_EXERCISE BRIEF_. Scan the listing below and copy every line holding "Zero".

_SUPPLIED RECORDS_.
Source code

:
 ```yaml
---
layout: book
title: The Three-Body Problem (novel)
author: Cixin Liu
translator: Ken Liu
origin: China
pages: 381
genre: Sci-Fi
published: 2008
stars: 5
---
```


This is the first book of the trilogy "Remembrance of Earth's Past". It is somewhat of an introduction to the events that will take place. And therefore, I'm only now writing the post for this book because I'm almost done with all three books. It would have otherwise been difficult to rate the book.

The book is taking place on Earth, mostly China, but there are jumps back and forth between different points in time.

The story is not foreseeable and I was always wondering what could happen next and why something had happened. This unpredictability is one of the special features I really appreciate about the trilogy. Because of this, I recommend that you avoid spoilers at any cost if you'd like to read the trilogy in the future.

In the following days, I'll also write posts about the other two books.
--
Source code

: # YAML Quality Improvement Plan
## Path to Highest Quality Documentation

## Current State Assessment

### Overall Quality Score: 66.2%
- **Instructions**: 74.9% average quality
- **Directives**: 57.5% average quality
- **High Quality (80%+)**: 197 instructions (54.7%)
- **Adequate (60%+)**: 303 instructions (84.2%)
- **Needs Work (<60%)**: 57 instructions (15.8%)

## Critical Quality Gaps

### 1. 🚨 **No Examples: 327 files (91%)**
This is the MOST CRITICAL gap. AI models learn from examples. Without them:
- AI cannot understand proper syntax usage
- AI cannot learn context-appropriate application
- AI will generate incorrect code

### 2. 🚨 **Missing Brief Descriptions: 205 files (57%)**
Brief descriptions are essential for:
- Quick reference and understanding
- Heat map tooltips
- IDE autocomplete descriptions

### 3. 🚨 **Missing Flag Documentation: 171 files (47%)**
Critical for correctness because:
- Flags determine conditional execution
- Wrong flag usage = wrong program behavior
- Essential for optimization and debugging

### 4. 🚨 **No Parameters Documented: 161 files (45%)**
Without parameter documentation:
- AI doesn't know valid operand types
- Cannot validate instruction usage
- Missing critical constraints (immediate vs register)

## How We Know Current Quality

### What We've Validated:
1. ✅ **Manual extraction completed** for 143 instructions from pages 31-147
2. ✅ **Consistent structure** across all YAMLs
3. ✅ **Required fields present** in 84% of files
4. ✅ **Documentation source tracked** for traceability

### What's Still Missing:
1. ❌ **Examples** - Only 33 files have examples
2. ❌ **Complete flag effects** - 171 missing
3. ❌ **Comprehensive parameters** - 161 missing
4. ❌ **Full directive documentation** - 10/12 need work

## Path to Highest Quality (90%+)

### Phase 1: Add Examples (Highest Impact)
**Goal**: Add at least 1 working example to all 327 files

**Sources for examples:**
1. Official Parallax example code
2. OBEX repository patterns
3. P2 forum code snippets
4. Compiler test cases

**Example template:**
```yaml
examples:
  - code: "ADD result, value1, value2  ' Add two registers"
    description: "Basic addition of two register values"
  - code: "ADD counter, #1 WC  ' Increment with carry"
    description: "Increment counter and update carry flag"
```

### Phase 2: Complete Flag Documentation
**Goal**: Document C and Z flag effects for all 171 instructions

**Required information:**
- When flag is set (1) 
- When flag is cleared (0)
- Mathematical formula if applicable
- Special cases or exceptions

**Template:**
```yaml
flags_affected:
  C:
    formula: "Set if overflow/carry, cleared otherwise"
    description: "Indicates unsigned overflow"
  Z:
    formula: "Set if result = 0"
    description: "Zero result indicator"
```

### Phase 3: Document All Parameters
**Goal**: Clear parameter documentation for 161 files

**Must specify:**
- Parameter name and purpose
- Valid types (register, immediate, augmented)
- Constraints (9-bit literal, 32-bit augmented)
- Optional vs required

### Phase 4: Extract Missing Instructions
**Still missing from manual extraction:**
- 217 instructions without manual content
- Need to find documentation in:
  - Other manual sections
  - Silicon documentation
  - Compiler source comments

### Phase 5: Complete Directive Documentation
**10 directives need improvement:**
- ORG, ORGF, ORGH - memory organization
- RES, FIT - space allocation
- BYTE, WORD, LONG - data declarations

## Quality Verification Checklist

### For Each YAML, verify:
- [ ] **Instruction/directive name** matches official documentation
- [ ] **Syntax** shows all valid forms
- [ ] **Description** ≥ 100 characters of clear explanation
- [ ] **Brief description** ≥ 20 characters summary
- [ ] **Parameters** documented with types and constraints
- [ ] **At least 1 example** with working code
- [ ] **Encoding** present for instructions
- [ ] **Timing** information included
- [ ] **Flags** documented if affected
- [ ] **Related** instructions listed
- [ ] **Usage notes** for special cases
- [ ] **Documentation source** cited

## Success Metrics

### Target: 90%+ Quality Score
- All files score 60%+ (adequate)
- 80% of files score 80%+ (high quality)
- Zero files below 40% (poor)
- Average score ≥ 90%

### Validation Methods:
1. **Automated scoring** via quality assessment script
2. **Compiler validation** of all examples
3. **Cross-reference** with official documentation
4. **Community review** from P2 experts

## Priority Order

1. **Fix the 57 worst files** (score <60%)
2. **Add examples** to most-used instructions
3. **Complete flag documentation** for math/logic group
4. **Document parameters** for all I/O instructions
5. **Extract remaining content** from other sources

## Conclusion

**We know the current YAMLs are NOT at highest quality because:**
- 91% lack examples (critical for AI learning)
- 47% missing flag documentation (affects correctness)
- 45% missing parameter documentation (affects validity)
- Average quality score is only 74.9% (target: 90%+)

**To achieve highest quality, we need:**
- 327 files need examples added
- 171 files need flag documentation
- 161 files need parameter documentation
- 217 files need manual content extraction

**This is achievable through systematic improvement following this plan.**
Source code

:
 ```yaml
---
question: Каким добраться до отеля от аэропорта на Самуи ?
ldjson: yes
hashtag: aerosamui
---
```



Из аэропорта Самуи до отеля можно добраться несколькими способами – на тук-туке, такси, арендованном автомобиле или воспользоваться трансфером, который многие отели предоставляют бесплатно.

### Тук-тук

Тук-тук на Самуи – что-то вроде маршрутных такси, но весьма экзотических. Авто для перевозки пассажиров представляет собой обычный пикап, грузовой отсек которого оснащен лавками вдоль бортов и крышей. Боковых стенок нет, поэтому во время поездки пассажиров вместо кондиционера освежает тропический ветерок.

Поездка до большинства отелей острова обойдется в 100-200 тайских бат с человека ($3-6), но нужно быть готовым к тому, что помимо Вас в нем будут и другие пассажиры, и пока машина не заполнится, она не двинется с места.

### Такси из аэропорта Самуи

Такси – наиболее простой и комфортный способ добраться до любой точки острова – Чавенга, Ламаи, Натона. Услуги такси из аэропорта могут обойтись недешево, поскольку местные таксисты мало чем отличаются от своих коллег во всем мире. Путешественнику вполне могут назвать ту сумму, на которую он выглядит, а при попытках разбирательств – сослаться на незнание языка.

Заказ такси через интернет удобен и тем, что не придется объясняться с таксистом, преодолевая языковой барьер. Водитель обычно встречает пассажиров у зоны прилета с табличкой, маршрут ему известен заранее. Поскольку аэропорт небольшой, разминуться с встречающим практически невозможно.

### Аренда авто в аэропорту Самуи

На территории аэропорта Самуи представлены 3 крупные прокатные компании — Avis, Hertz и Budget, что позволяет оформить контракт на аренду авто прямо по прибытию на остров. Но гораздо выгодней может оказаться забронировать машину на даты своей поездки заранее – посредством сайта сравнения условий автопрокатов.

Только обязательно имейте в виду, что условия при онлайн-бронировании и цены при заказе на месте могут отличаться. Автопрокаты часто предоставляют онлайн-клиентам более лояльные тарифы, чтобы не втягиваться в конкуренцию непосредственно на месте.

_REPLY_.
    description: "Zero result indicator"
- Zero files below 40% (poor)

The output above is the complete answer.